3. Cook your something else until almost done [unless it's more shrimp].

4. Put garlic and salt in a mortar. Crush. Add olive oil and crush some more until you form a paste.

5. Add some more olive oil to a large pan and heat over medium-high heat. Add your something else if you want to get a bit of color on it. Season the shrimp then add it to the pan and cook about 2 minutes until not quite done. Remove both to a bowl.

6. Add garlic mixture to the pan and cook 30 seconds until aromatic. Add tomatillo mixture, bring to a boil, turn heat down to medium low, and cook around 5 minutes until the 1/4 cup of water has boiled out and the sauce has thickened slightly. Return the other ingredients and cook a few minutes more until everything is cooked through and the sauce coats the chunky bits.

Serve with tortillas if your something else wasn't starchy.



The sauce has the same tart, oddly herbal/medicinal flavor that I had a hard time describing the last time I made something using the combination. I doesn't pair particularly well with either the shrimp or the potatoes, but it doesn't actively clash either. You taste it, then you taste the shrimp but there's kind of a disconnect between.

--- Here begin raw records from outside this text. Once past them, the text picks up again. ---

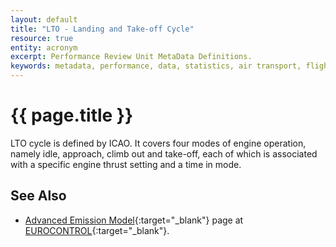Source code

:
 ```yaml
---
layout: default
title: "LTO - Landing and Take-off Cycle"
resource: true
entity: acronym
excerpt: Performance Review Unit MetaData Definitions.
keywords: metadata, performance, data, statistics, air transport, flights, europe, delay, safety
---
```

# {{ page.title }}

LTO cycle is defined by ICAO.
It covers four modes of engine operation, namely idle, approach, climb out
and take-off, each of which is associated with a specific engine thrust setting
and a time in mode.

## See Also

* [Advanced Emission Model][aemECTRL]{:target="_blank"} page at [EUROCONTROL][ectrl]{:target="_blank"}.

[aemECTRL]: <http://www.eurocontrol.int/services/advanced-emission-model-aem> "AEM - EUROCONTROL"
[ectrl]: <https://www.eurocontrol.int/> "EUROCONTROL"
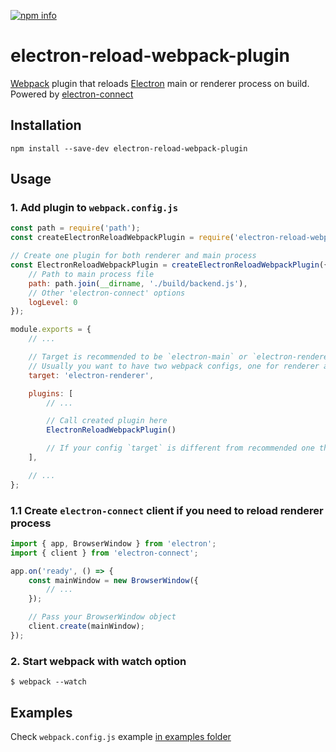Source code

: [npm_img]: https://img.shields.io/npm/v/electron-reload-webpack-plugin.svg?style=flat-square
[npm_site]: https://www.npmjs.org/package/electron-reload-webpack-plugin

[![npm info][npm_img]][npm_site]

# electron-reload-webpack-plugin

[Webpack](https://webpack.js.org/) plugin that reloads [Electron](https://electronjs.org/) main or renderer process on build. Powered by [electron-connect](https://github.com/Quramy/electron-connect)

## Installation

```
npm install --save-dev electron-reload-webpack-plugin
```

## Usage

### 1. Add plugin to `webpack.config.js`

```javascript
const path = require('path');
const createElectronReloadWebpackPlugin = require('electron-reload-webpack-plugin');

// Create one plugin for both renderer and main process
const ElectronReloadWebpackPlugin = createElectronReloadWebpackPlugin({
    // Path to main process file
    path: path.join(__dirname, './build/backend.js'),
    // Other 'electron-connect' options
    logLevel: 0
});

module.exports = {
    // ...

    // Target is recommended to be `electron-main` or `electron-renderer`
    // Usually you want to have two webpack configs, one for renderer and other one for main process
    target: 'electron-renderer',

    plugins: [
        // ...

        // Call created plugin here
        ElectronReloadWebpackPlugin()

        // If your config `target` is different from recommended one then you should also specify it like this `ElectronReloadWebpackPlugin('electron-renderer')`
    ],

    // ...
};
```

### 1.1 Create `electron-connect` client if you need to reload renderer process

```javascript
import { app, BrowserWindow } from 'electron';
import { client } from 'electron-connect';

app.on('ready', () => {
    const mainWindow = new BrowserWindow({
        // ...
    });

    // Pass your BrowserWindow object
    client.create(mainWindow);
});
```

### 2. Start webpack with watch option

```
$ webpack --watch
```

## Examples

Check `webpack.config.js` example [in examples folder](examples/webpack.config.js)
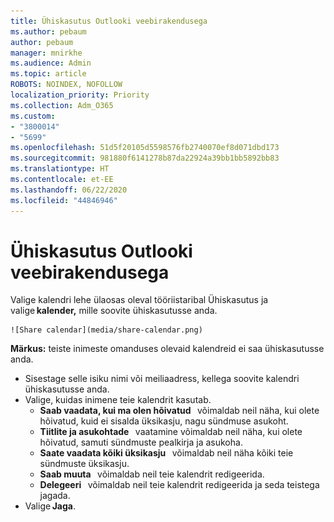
 ```yaml
---
title: Ühiskasutus Outlooki veebirakendusega
ms.author: pebaum
author: pebaum
manager: mnirkhe
ms.audience: Admin
ms.topic: article
ROBOTS: NOINDEX, NOFOLLOW
localization_priority: Priority
ms.collection: Adm_O365
ms.custom:
- "3800014"
- "5699"
ms.openlocfilehash: 51d5f20105d5598576fb2740070ef8d071dbd173
ms.sourcegitcommit: 981880f6141278b87da22924a39bb1bb5892bb83
ms.translationtype: HT
ms.contentlocale: et-EE
ms.lasthandoff: 06/22/2020
ms.locfileid: "44846946"
---
```

# <a name="sharing-with-outlook-on-the-web"></a>Ühiskasutus Outlooki veebirakendusega

Valige kalendri lehe ülaosas oleval tööriistaribal Ühiskasutus ja valige **kalender,** mille soovite ühiskasutusse anda.

    ![Share calendar](media/share-calendar.png)

**Märkus:** teiste inimeste omanduses olevaid kalendreid ei saa ühiskasutusse anda.

- Sisestage selle isiku nimi või meiliaadress, kellega soovite kalendri ühiskasutusse anda.
- Valige, kuidas inimene teie kalendrit kasutab.
    - **Saab vaadata, kui ma olen hõivatud**   võimaldab neil näha, kui olete hõivatud, kuid ei sisalda üksikasju, nagu sündmuse asukoht.
    - **Tiitlite ja asukohtade**   vaatamine võimaldab neil näha, kui olete hõivatud, samuti sündmuste pealkirja ja asukoha.
    - **Saate vaadata kõiki üksikasju**   võimaldab neil näha kõiki teie sündmuste üksikasju.
    - **Saab muuta**   võimaldab neil teie kalendrit redigeerida.
    - **Delegeeri**   võimaldab neil teie kalendrit redigeerida ja seda teistega jagada.
- Valige **Jaga**.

Last year, I suggested adding some chipotle so I'm going to try that now to see if that helps matters... Yeah, it helps a whole lot. It lays a foundation for the tartness of the tomatillo and rounds out the hoja santa. It even makes the flavors blend with the shrimp. I can now honestly recommend making this dish if you add a chipotle or maybe some pimenton back in step two.

Wednesday, May 5, 2010

Green tomato hoja santa galette

I vacillated for a long time over whether to follow through with my plan to use hoja santa in this. The other elements--green tomatoes, onions, bacon and goat cheese--are easy to see together (if you've been reading a bunch of savory green tomato pie recipes anyway) and there was a fair chance of ruining the whole thing with a wild card like hoja santa. If I only had to answer to myself and didn't need material for the blog, I probably would have backed down and just thrown in a little oregano instead. But that wouldn't be worth writing about would it? So, in that spirit, here goes...

Ingredients:
2 thick slices bacon, chopped
2 green tomatoes, thinly sliced
1/2 medium onion, thinly sliced
3 ounces fresh goat cheese, crumbled
2 leaves hoja santa, deveined and chopped
salt and pepper

Crust ingredients:
1 cup flour
1/4 teaspoon salt
6 Tablespoons cold unsalted butter, cut into chunks
2-4 Tablespoons cold water

1. Blend flour and salt in a food processor. Add butter and process until incorporated and the mixture has a crumbly texture. Blend in water until the dough just comes together.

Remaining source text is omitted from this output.